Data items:
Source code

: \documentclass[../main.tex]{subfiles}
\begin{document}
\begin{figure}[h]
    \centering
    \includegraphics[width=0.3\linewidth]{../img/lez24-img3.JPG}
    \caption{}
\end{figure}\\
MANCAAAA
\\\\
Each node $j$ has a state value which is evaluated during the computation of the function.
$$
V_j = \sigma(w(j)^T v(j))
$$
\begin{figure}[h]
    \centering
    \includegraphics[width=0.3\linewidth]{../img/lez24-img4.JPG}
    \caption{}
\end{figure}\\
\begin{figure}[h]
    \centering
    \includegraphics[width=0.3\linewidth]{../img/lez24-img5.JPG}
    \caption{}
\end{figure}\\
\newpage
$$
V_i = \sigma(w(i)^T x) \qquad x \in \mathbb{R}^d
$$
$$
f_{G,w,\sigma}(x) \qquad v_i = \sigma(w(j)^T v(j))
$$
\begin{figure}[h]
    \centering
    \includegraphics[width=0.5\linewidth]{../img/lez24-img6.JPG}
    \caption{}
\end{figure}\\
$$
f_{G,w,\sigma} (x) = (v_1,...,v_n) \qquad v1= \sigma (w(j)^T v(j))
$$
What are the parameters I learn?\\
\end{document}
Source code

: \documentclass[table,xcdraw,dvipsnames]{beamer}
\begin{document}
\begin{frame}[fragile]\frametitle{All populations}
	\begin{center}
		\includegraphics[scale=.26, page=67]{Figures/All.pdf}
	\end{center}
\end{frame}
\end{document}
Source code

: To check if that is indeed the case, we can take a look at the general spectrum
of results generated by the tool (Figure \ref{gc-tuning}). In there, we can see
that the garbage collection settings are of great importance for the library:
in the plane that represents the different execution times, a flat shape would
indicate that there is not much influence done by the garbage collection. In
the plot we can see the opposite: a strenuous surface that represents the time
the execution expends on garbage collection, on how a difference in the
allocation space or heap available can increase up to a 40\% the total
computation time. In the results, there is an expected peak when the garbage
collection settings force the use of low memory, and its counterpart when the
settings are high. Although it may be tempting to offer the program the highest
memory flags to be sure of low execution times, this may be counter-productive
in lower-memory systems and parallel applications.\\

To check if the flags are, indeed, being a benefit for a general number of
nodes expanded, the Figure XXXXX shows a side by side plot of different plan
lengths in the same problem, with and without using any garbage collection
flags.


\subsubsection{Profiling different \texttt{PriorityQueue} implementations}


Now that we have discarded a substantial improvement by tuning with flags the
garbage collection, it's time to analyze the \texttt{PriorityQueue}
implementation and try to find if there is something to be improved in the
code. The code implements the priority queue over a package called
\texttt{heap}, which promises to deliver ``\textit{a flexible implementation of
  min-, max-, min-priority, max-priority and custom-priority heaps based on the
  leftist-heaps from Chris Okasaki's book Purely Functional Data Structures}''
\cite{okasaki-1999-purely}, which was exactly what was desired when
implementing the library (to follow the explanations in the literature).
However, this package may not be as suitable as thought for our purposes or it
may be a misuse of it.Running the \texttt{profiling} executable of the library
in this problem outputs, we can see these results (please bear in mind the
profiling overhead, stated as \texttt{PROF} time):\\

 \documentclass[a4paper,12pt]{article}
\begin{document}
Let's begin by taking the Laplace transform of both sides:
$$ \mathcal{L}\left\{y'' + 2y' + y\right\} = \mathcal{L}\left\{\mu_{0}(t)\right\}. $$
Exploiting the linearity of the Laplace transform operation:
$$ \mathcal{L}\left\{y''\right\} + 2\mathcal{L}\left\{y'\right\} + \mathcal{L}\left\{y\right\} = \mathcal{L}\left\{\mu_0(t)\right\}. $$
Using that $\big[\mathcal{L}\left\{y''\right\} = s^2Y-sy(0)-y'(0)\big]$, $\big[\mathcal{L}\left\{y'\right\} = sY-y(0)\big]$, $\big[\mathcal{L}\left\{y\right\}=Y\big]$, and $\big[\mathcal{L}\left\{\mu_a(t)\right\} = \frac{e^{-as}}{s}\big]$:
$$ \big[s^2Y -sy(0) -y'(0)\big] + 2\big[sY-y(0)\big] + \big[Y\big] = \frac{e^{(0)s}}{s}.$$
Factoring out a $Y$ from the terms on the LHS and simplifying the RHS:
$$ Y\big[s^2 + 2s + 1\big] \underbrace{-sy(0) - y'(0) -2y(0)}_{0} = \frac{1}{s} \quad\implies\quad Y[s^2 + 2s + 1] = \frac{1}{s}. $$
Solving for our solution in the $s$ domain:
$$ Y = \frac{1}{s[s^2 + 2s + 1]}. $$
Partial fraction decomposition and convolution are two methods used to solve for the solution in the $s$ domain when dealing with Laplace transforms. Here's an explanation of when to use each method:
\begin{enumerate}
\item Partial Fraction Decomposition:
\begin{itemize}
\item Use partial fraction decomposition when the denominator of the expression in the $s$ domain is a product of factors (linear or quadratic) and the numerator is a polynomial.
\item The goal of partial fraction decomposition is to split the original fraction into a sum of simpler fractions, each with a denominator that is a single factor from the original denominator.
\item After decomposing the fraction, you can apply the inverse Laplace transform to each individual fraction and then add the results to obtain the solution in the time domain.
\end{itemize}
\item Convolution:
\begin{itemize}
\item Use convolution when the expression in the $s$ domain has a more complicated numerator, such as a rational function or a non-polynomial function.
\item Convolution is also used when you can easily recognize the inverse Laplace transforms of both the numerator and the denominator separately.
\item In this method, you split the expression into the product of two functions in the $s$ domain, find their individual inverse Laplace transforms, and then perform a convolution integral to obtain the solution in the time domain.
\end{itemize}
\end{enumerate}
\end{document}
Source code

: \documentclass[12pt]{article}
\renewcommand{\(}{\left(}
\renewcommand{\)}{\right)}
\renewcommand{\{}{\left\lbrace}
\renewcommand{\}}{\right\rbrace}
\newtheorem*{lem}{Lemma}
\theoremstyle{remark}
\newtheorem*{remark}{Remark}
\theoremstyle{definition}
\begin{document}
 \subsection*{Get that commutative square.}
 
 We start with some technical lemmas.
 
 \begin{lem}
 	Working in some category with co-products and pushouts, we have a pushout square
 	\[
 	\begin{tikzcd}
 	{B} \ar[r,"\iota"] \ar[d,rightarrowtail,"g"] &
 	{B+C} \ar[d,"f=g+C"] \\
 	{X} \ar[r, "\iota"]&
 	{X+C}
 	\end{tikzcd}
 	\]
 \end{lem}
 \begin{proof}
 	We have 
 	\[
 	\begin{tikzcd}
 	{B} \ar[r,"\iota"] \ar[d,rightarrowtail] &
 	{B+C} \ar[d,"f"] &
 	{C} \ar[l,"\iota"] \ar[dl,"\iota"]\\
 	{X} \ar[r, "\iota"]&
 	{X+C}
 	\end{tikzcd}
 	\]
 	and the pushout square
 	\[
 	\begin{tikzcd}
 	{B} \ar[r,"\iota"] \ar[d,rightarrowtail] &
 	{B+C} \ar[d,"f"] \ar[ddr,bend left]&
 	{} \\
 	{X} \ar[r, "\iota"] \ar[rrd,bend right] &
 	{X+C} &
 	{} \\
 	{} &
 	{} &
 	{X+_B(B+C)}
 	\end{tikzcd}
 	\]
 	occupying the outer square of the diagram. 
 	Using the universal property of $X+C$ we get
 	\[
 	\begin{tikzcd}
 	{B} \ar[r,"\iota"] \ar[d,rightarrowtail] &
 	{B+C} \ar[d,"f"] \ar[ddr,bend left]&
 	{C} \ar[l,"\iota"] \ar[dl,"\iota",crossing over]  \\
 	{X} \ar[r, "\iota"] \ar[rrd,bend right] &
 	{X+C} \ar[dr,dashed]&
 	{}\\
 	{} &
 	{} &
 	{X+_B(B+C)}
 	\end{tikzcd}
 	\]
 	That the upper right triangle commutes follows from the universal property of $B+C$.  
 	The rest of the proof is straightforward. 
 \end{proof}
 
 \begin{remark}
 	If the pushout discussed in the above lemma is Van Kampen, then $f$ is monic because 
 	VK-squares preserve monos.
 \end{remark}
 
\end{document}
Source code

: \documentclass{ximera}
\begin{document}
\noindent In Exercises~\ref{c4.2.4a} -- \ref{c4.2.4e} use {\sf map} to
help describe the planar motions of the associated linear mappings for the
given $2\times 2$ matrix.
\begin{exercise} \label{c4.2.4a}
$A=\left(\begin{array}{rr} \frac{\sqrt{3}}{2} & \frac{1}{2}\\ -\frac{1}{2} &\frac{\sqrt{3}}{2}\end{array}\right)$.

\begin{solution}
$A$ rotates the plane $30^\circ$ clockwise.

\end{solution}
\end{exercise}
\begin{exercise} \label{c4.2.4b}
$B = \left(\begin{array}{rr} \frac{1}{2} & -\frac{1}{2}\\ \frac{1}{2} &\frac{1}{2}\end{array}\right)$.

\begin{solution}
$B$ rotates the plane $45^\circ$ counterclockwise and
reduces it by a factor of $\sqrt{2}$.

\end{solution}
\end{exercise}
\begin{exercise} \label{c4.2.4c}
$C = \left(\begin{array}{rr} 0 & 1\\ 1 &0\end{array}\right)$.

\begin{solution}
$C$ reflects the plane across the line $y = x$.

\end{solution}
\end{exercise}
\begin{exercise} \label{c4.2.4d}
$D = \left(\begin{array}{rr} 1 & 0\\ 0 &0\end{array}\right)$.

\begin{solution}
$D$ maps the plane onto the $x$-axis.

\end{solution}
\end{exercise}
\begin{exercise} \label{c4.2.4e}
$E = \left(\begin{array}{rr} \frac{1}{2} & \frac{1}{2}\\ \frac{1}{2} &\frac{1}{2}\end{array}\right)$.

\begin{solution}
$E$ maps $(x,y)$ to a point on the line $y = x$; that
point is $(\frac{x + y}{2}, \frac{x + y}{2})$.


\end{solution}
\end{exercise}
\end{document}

**WORK ITEM**
Give only the count of lines in the data that include the string "garbage".

**EXPECTED OUTPUT**
6